The iced tea wasn't there.

She'd closed the register. Locked the fridge. Turned off the lights in their usual order. She would've noticed if he'd left it behind.

Wouldn't she?

Lina crouched behind the counter, scanning the floor. Maybe he'd placed it near the mop bucket. Or behind the endcap where the candies always slipped through the cracks.

Nothing.

She checked the break room next. Opened the mini fridge, though he never went in there. Just soda cans and leftover noodles. Her own things. Things that should still belong to her.

But tonight, even her own fingerprints felt borrowed.

She went back to the floor. Back to the counter.

There it was.

The can. Right where it wasn't before.

And underneath it—a note.

Just a small square of folded paper, creased like someone had done it too carefully. Not a customer receipt. Not a promotion flyer.

Just…

Paper. With her name on it.

She didn't touch it right away. The air around it felt a degree colder.

The kind of cold that didn't come from refrigeration.

When she finally unfolded it, the ink was dark. Firm. Written with a hand that knew how to stay quiet.

Only one sentence.

You missed it.

No punctuation. No explanation.

Just those words, like a whisper in black.

She held the note to her chest for a second, without meaning to. As if it could still carry warmth.

But it didn't.

It was dry.

Unfeeling.

She closed the store late, even though no one else came in.

Took longer than usual to lock the door.

Checked the cameras once more before heading out. Watched the footage play back in grainy black and white.

No one placed the can.

No one approached the counter.

No one wrote the note.

No movement. No sound. No blip in the feed.

Just her.

Her own hands. Her own steps.

Except it wasn't right. The can was in the shot before she walked past that aisle. Before she was supposed to see it.

Still, there it was.

Just sitting there. Still cold.

She rewound it. Three times.

Same result.

Same impossible presence.

She reached for the screen with a trembling hand, like maybe she'd catch it flickering. But it held steady. Perfectly stable.

Which made it worse.

She didn't go home right away.

Instead, she sat in the break room.

Music silent. Phone untouched.

She thought about texting someone, anyone—but didn't know what she'd say.

"Hey, a ghost bought a can of iced tea and left me a sticky note."No.
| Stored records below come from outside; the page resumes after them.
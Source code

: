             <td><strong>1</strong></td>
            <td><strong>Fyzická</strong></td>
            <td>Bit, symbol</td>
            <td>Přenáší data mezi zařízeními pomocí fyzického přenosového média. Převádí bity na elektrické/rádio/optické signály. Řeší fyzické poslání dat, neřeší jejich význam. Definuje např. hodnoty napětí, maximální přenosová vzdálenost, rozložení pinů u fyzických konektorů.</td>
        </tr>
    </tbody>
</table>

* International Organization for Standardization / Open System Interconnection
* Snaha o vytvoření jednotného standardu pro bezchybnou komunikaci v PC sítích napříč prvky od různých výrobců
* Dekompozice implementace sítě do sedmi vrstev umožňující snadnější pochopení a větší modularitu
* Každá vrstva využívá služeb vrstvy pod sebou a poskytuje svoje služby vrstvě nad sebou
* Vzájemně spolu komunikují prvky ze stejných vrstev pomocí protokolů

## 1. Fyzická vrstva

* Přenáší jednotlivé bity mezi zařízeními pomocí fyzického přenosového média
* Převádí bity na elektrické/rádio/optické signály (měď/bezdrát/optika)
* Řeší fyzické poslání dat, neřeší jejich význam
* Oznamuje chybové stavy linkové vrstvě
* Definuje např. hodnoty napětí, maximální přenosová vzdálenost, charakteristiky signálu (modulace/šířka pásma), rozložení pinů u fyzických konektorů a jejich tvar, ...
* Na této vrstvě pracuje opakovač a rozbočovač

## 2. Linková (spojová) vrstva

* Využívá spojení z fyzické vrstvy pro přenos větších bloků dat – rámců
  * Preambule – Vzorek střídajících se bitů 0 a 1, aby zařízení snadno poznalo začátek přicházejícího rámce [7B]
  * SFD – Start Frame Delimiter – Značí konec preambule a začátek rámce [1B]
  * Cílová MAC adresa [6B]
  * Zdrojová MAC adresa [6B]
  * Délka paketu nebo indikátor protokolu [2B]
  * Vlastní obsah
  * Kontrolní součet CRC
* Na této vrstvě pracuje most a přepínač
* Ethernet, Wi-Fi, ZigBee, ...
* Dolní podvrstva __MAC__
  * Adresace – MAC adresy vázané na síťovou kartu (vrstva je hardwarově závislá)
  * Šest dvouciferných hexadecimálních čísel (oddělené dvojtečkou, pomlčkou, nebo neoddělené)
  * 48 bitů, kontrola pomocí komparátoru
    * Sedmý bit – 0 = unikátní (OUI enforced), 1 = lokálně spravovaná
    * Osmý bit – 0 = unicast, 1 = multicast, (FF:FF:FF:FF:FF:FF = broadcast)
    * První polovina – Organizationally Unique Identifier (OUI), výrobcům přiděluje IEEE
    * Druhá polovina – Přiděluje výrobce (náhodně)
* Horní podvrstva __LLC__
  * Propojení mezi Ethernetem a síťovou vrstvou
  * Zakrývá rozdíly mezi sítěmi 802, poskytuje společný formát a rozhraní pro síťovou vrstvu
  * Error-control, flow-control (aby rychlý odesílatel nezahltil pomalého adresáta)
That would make it less strange than it was.

This wasn't supernatural. This was personal.

She didn't sleep much that morning.

When she did, she dreamed—not of him, exactly, but of shadows in the store, moving without sound, arranging objects that vanished before she turned her head.

In the dream, someone said her name.

Not out loud.

But she still heard it.

And when she woke up, her pillow smelled faintly like something she couldn't name. Not cologne. Not detergent. Not sweat.

Something colder. Familiar.

Rain.Metal.Memory.

She didn't like how her hands felt on the sheets. Like they'd done something without her.

She checked her phone.

No messages.

One notification from the security app.

Motion detected — 3:03 AM.

She played the clip.

Nothing moved.

But the door was ajar.

Back at work, she wiped the counter down three times before anyone came in. Not because it was dirty—just because.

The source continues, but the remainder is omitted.